Collected data

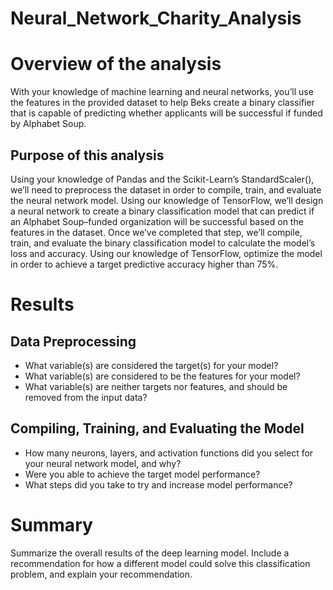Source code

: # Neural_Network_Charity_Analysis
# Overview of the analysis
With your knowledge of machine learning and neural networks, you’ll use the features in the provided dataset to help Beks create a binary classifier that is capable of predicting whether applicants will be successful if funded by Alphabet Soup.
## Purpose of this analysis
Using your knowledge of Pandas and the Scikit-Learn’s StandardScaler(), we’ll need to preprocess the dataset in order to compile, train, and evaluate the neural network model. Using our knowledge of TensorFlow, we’ll design a neural network to create a binary classification model that can predict if an Alphabet Soup–funded organization will be successful based on the features in the dataset. Once we’ve completed that step, we’ll compile, train, and evaluate the binary classification model to calculate the model’s loss and accuracy. Using our knowledge of TensorFlow, optimize the model in order to achieve a target predictive accuracy higher than 75%. 
# Results
## Data Preprocessing
- What variable(s) are considered the target(s) for your model?
- What variable(s) are considered to be the features for your model?
- What variable(s) are neither targets nor features, and should be removed from the input data?
## Compiling, Training, and Evaluating the Model
- How many neurons, layers, and activation functions did you select for your neural network model, and why?
- Were you able to achieve the target model performance?
- What steps did you take to try and increase model performance?
# Summary
Summarize the overall results of the deep learning model. Include a recommendation for how a different model could solve this classification problem, and explain your recommendation.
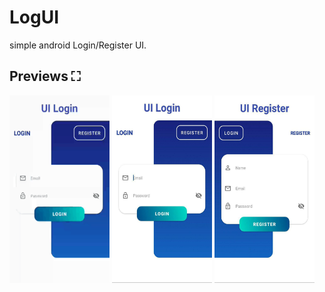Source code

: # LogUI

simple android Login/Register UI.

## Previews ⛶

<img src="preview/gif1.gif" alt="screenshots"  height="300" width="160"> <img src="preview/sc1.jpg" alt="screenshots"  height="300" width="160"> <img src="preview/sc2.jpg" alt="screenshots"  height="300" width="160">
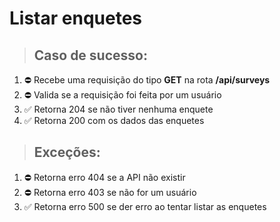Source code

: # Listar enquetes

> ## Caso de sucesso:

1. ⛔️ Recebe uma requisição do tipo **GET** na rota **/api/surveys**
1. ⛔️ Valida se a requisição foi feita por um usuário
1. ✅ Retorna 204 se não tiver nenhuma enquete
1. ✅ Retorna 200 com os dados das enquetes

> ## Exceções:

1. ⛔️ Retorna erro 404 se a API não existir
1. ⛔️ Retorna erro 403 se não for um usuário
1. ✅ Retorna erro 500 se der erro ao tentar listar as enquetes
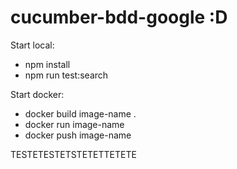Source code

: # cucumber-bdd-google :D
 
Start local: 
- npm install
- npm run test:search

Start docker:
- docker build image-name .
- docker run image-name
- docker push image-name 


TESTETESTETSTETETTETETE
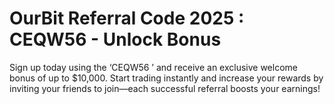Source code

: # OurBit Referral Code 2025  : CEQW56 - Unlock Bonus 
Sign up today using the ‘CEQW56 ’ and receive an exclusive welcome bonus of up to $10,000. Start trading instantly and increase your rewards by inviting your friends to join—each successful referral boosts your earnings!
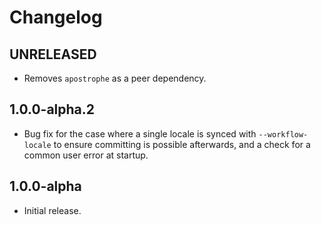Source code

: # Changelog

## UNRELEASED

* Removes `apostrophe` as a peer dependency.

## 1.0.0-alpha.2

* Bug fix for the case where a single locale is synced with `--workflow-locale` to ensure committing is possible afterwards, and a check for a common user error at startup.

## 1.0.0-alpha

* Initial release.
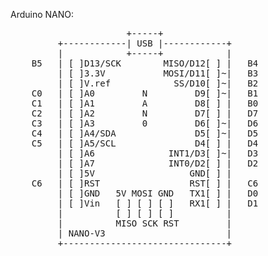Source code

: Arduino NANO:

<pre>
                      +-----+
         +------------| USB |------------+
         |            +-----+            |
    B5   | [ ]D13/SCK        MISO/D12[ ] |   B4
         | [ ]3.3V           MOSI/D11[ ]~|   B3
         | [ ]V.ref            SS/D10[ ]~|   B2
    C0   | [ ]A0         N         D9[ ]~|   B1
    C1   | [ ]A1         A         D8[ ] |   B0
    C2   | [ ]A2         N         D7[ ] |   D7
    C3   | [ ]A3         0         D6[ ]~|   D6
    C4   | [ ]A4/SDA               D5[ ]~|   D5
    C5   | [ ]A5/SCL               D4[ ] |   D4
         | [ ]A6              INT1/D3[ ]~|   D3
         | [ ]A7              INT0/D2[ ] |   D2
         | [ ]5V                  GND[ ] |     
    C6   | [ ]RST                 RST[ ] |   C6
         | [ ]GND   5V MOSI GND   TX1[ ] |   D0
         | [ ]Vin   [ ] [ ] [ ]   RX1[ ] |   D1
         |          [ ] [ ] [ ]          |
         |          MISO SCK RST         |
         | NANO-V3                       |
         +-------------------------------+


</pre>
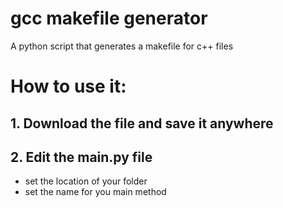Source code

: # gcc makefile generator
 A python script that generates a makefile for c++ files

# How to use it: 

## 1. Download the file and save it anywhere

## 2. Edit the main.py file
- set the location of your folder 
- set the name for you main method


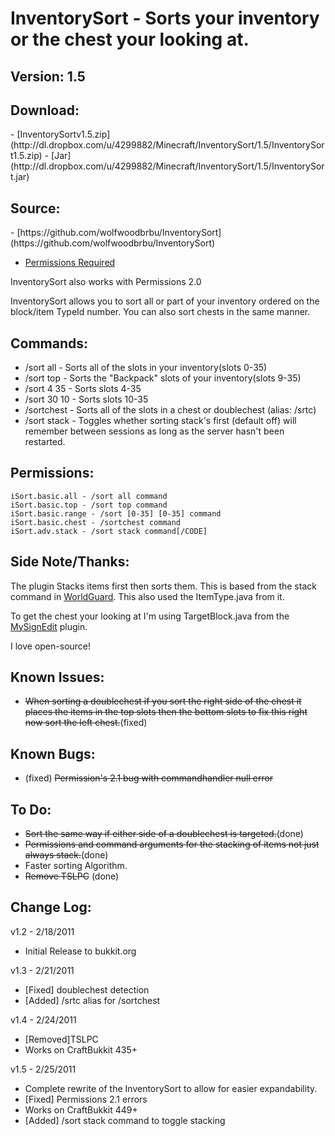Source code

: <h1>InventorySort - Sorts your inventory or the chest your looking at.</h1>
<h2>Version: 1.5</h2>

<h2>Download:</h2>
- [InventorySortv1.5.zip](http://dl.dropbox.com/u/4299882/Minecraft/InventorySort/1.5/InventorySort1.5.zip)
- [Jar](http://dl.dropbox.com/u/4299882/Minecraft/InventorySort/1.5/InventorySort.jar)

<h2>Source:</h2>
- [https://github.com/wolfwoodbrbu/InventorySort](https://github.com/wolfwoodbrbu/InventorySort)

- [Permissions Required](http://forums.bukkit.org/threads/admn-info-permissions-v2-0-revolutionizing-the-group-system.1403/)

InventorySort also works with Permissions 2.0

InventorySort allows you to sort all or part of your inventory ordered on the block/item TypeId number. You can also sort chests in the same manner.

Commands:
--------

* /sort all - Sorts all of the slots in your inventory(slots 0-35)
* /sort top - Sorts the "Backpack" slots of your inventory(slots 9-35)
* /sort 4 35 - Sorts slots 4-35
* /sort 30 10 - Sorts slots 10-35
* /sortchest - Sorts all of the slots in a chest or doublechest (alias: /srtc)
* /sort stack - Toggles whether sorting stack's first (default off) will remember between sessions as long as the server hasn't been restarted.

Permissions:
-----------

    iSort.basic.all - /sort all command
    iSort.basic.top - /sort top command
    iSort.basic.range - /sort [0-35] [0-35] command
    iSort.basic.chest - /sortchest command
    iSort.adv.stack - /sort stack command[/CODE]

Side Note/Thanks:
----------------

The plugin Stacks items first then sorts them. This is based from the stack command in [WorldGuard](http://forums.bukkit.org/threads/sec-worldguard-v3-2-2-protect-areas-block-fire-info-about-4-x-available.790/). This also used the ItemType.java from it.

To get the chest your looking at I'm using TargetBlock.java from the [MySignEdit](http://forums.bukkit.org/threads/mech-mysignedit-v1-2.1436/) plugin.

I love open-source!

Known Issues:
------------

* <del>When sorting a doublechest if you sort the right side of the chest it places the items in the top slots then the bottom slots to fix this right now sort the left chest.</del>(fixed)

Known Bugs:
----------

* (fixed) <del>Permission's 2.1 bug with commandhandler null error</del>

To Do:
-----

* <del>Sort the same way if either side of a doublechest is targeted.</del>(done)
* <del>Permissions and command arguments for the stacking of items not just always stack.</del>(done)
* Faster sorting Algorithm.
* <del>Remove TSLPC</del> (done)

Change Log:
----------

v1.2 - 2/18/2011
+ Initial Release to bukkit.org

v1.3 - 2/21/2011
+ [Fixed] doublechest detection
+ [Added] /srtc alias for /sortchest

v1.4 - 2/24/2011
+ [Removed]TSLPC
+ Works on CraftBukkit 435+

v1.5 - 2/25/2011
+ Complete rewrite of the InventorySort to allow for easier expandability.
+ [Fixed] Permissions 2.1 errors
+ Works on CraftBukkit 449+
+ [Added] /sort stack command to toggle stacking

## [Work instructions]
The answer must be every line of the data that holds the word "from".

## [Written response]
- What variable(s) are neither targets nor features, and should be removed from the input data?
The plugin Stacks items first then sorts them. This is based from the stack command in [WorldGuard](http://forums.bukkit.org/threads/sec-worldguard-v3-2-2-protect-areas-block-fire-info-about-4-x-available.790/). This also used the ItemType.java from it.
To get the chest your looking at I'm using TargetBlock.java from the [MySignEdit](http://forums.bukkit.org/threads/mech-mysignedit-v1-2.1436/) plugin.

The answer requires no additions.